= ASSIGNMENT =
Count the lines below that contain "itself". Answer with the number alone.
*** STUDY MATERIAL ***
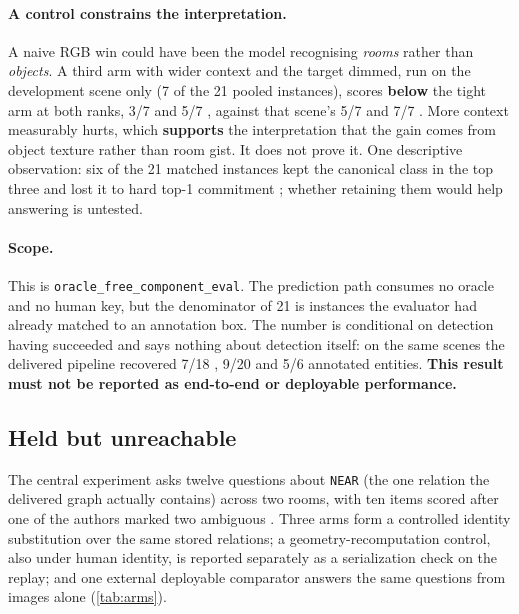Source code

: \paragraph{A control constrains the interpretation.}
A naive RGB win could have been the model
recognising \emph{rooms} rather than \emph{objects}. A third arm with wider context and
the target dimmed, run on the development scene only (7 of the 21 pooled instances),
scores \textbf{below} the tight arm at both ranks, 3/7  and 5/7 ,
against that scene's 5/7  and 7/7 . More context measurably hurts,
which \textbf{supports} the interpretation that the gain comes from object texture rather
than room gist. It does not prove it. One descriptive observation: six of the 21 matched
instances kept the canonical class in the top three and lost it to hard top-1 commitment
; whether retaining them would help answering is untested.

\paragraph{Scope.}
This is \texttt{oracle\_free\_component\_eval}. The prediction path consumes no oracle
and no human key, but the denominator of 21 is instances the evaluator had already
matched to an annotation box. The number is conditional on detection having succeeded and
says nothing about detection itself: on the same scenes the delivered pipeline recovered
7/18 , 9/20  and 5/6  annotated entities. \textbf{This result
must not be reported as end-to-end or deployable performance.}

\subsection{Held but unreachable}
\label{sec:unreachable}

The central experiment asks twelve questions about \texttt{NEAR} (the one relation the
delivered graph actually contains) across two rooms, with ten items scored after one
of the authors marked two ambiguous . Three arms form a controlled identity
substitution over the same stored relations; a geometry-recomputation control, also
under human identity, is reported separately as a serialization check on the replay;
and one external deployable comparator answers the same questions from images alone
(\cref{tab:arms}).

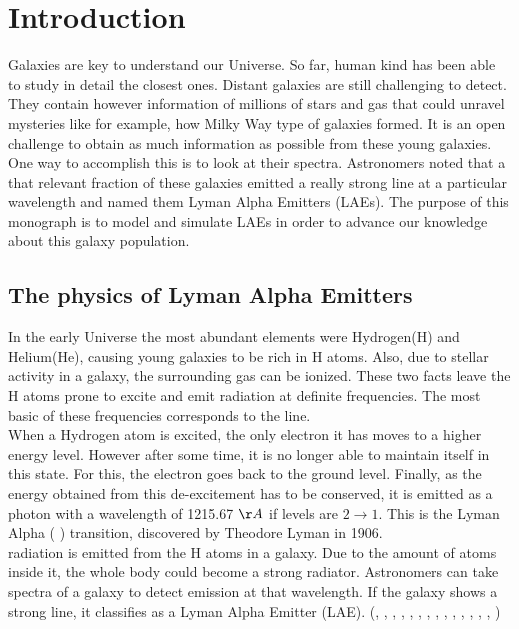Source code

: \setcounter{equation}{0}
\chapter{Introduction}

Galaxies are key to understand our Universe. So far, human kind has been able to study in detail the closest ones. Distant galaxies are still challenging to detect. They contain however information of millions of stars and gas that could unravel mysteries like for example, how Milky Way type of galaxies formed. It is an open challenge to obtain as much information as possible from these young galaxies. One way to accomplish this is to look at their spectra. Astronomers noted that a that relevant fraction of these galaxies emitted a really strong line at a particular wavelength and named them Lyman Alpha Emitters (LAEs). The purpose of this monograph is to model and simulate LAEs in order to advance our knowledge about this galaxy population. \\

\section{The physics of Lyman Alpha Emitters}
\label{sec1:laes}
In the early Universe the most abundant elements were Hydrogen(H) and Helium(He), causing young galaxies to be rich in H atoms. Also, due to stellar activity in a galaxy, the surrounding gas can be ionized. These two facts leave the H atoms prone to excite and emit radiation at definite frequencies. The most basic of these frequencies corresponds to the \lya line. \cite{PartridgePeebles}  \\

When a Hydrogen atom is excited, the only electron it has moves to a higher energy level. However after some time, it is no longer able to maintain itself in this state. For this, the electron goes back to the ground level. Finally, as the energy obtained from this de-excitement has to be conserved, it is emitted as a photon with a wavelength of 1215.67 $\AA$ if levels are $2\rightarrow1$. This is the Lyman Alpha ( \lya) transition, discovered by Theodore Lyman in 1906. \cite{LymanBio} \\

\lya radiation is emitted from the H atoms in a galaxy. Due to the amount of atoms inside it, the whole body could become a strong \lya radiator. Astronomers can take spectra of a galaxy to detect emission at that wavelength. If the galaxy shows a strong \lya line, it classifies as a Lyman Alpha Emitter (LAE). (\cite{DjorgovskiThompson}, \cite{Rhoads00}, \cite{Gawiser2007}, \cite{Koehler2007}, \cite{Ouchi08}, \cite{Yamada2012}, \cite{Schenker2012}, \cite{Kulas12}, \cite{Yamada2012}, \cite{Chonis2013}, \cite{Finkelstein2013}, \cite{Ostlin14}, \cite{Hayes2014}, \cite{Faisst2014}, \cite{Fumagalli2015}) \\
*** End of STUDY MATERIAL ***
*** STUDY MATERIAL ***
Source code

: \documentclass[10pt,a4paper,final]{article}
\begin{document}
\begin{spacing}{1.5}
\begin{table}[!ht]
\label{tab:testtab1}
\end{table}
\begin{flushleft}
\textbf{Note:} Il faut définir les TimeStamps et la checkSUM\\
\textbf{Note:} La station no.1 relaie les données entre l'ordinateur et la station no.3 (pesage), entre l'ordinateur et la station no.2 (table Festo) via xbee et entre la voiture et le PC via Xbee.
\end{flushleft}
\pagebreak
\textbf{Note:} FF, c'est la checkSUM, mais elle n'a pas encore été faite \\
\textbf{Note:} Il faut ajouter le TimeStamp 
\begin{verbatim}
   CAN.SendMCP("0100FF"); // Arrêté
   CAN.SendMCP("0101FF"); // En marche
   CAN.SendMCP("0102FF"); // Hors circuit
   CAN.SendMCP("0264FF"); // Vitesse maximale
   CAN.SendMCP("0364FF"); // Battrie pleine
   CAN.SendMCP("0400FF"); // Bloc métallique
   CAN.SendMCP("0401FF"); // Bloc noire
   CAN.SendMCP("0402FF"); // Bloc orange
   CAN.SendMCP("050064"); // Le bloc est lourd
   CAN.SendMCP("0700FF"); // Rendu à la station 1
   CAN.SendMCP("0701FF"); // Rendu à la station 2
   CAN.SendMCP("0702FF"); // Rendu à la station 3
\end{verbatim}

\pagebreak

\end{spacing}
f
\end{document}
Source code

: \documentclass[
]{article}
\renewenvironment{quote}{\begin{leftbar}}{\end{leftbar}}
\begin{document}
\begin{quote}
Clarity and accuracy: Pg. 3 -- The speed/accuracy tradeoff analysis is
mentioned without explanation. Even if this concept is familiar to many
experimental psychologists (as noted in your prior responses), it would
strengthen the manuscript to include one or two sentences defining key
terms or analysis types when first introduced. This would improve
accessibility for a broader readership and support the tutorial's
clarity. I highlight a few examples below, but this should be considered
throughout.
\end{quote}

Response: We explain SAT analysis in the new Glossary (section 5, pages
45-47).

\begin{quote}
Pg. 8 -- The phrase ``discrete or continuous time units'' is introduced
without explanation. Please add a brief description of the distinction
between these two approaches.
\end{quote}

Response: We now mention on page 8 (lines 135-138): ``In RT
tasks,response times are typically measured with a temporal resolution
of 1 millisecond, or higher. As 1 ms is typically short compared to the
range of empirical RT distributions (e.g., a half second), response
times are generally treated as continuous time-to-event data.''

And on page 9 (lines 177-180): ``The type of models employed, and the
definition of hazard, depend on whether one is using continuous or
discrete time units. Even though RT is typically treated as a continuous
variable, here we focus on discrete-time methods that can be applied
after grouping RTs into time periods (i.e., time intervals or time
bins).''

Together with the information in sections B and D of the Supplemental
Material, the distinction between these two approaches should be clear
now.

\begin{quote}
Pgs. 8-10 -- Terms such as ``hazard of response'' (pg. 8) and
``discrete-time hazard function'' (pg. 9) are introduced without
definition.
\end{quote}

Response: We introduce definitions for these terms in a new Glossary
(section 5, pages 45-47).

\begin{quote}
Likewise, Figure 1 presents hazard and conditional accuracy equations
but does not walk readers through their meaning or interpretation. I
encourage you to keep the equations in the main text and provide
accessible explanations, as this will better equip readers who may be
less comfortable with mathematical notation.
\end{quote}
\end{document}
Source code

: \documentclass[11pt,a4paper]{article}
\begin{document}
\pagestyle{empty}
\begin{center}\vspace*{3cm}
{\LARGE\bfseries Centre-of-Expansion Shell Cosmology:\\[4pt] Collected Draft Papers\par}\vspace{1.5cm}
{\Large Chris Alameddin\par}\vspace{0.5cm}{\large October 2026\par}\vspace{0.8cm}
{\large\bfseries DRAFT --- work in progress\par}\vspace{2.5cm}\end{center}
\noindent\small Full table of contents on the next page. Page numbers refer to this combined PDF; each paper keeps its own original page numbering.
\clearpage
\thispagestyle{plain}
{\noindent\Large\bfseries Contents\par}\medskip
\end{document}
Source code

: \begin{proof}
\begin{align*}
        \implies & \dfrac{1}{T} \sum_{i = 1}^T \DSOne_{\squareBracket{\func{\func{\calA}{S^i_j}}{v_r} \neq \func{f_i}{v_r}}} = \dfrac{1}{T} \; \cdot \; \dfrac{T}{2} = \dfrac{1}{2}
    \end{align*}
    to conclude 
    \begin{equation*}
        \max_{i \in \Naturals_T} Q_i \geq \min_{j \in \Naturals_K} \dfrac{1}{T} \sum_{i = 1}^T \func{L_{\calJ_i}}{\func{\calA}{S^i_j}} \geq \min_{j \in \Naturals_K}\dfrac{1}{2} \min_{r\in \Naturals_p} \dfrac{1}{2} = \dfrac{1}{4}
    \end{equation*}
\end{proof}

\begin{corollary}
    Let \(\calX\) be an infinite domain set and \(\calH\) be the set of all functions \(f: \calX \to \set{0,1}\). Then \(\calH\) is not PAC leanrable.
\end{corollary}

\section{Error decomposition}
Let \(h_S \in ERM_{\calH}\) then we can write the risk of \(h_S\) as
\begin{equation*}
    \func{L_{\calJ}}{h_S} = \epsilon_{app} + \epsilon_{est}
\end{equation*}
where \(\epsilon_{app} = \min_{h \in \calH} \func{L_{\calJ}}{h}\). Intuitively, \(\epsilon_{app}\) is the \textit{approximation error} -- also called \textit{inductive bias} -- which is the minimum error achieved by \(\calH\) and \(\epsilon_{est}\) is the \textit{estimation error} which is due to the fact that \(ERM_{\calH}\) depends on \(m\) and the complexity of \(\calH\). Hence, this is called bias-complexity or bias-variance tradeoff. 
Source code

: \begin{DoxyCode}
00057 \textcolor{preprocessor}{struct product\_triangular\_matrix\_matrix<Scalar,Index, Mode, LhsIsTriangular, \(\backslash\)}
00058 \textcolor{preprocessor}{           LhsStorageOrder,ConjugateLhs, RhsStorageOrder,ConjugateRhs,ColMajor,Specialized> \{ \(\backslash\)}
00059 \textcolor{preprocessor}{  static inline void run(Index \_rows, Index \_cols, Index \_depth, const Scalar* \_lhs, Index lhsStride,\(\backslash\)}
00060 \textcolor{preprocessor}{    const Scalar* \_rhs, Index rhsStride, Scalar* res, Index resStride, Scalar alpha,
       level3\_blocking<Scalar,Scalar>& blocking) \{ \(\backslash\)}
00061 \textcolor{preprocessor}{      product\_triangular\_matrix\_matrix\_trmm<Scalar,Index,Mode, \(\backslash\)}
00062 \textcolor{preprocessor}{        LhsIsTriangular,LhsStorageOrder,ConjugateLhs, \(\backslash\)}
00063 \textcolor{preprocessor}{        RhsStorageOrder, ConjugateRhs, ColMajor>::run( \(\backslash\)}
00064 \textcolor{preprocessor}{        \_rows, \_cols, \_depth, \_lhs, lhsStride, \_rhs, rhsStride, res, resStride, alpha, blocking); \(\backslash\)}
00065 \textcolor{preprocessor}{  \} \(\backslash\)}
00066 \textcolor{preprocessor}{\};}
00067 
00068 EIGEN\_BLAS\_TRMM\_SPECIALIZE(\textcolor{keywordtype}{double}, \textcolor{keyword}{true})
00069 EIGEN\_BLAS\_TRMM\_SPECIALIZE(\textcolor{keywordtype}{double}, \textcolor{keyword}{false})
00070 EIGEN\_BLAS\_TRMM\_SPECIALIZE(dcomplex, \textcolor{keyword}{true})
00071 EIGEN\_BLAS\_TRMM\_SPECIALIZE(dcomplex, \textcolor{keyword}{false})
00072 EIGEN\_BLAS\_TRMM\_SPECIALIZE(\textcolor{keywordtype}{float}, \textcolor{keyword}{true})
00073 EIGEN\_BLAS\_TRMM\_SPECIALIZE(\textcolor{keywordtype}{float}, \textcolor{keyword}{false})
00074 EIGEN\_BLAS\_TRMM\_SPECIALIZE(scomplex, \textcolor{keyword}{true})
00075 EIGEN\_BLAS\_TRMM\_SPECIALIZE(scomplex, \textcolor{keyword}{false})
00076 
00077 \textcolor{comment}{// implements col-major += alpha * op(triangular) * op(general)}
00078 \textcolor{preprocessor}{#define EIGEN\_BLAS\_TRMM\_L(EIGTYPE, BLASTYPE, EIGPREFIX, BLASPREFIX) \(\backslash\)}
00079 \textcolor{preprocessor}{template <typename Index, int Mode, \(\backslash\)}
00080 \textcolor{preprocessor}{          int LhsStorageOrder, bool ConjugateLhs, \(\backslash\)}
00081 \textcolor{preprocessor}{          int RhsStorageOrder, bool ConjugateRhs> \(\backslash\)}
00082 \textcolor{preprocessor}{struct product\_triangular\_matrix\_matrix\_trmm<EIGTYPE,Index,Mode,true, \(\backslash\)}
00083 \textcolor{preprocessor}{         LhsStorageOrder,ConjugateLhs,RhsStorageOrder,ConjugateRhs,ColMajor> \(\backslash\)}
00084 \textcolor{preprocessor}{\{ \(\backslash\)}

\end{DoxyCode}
*** End of STUDY MATERIAL ***
= RESULT FOR THIS TASK =
2